(Task material)
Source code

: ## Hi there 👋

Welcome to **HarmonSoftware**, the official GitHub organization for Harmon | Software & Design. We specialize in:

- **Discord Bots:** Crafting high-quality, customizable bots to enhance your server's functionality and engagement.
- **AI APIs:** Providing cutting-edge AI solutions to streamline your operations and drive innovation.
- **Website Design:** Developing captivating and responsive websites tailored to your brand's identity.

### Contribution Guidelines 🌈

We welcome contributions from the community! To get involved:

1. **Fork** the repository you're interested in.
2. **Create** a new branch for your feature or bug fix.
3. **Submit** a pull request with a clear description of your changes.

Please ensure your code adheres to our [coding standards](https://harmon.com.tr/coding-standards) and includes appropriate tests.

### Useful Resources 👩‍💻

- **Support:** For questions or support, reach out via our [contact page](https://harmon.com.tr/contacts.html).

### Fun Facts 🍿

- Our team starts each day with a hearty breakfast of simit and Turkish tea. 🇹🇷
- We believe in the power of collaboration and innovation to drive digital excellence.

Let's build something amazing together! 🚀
(End Task material)
▶ [Work task]: Retype all of the entries exactly, please.

▶ [Finished task]:
Source code

: ## Hi there 👋

Welcome to **HarmonSoftware**, the official GitHub organization for Harmon | Software & Design. We specialize in:

- **Discord Bots:** Crafting high-quality, customizable bots to enhance your server's functionality and engagement.
- **AI APIs:** Providing cutting-edge AI solutions to streamline your operations and drive innovation.
- **Website Design:** Developing captivating and responsive websites tailored to your brand's identity.

### Contribution Guidelines 🌈

We welcome contributions from the community! To get involved:

1. **Fork** the repository you're interested in.
2. **Create** a new branch for your feature or bug fix.
3. **Submit** a pull request with a clear description of your changes.

Please ensure your code adheres to our [coding standards](https://harmon.com.tr/coding-standards) and includes appropriate tests.

### Useful Resources 👩‍💻

- **Support:** For questions or support, reach out via our [contact page](https://harmon.com.tr/contacts.html).

### Fun Facts 🍿

- Our team starts each day with a hearty breakfast of simit and Turkish tea. 🇹🇷
- We believe in the power of collaboration and innovation to drive digital excellence.

Let's build something amazing together! 🚀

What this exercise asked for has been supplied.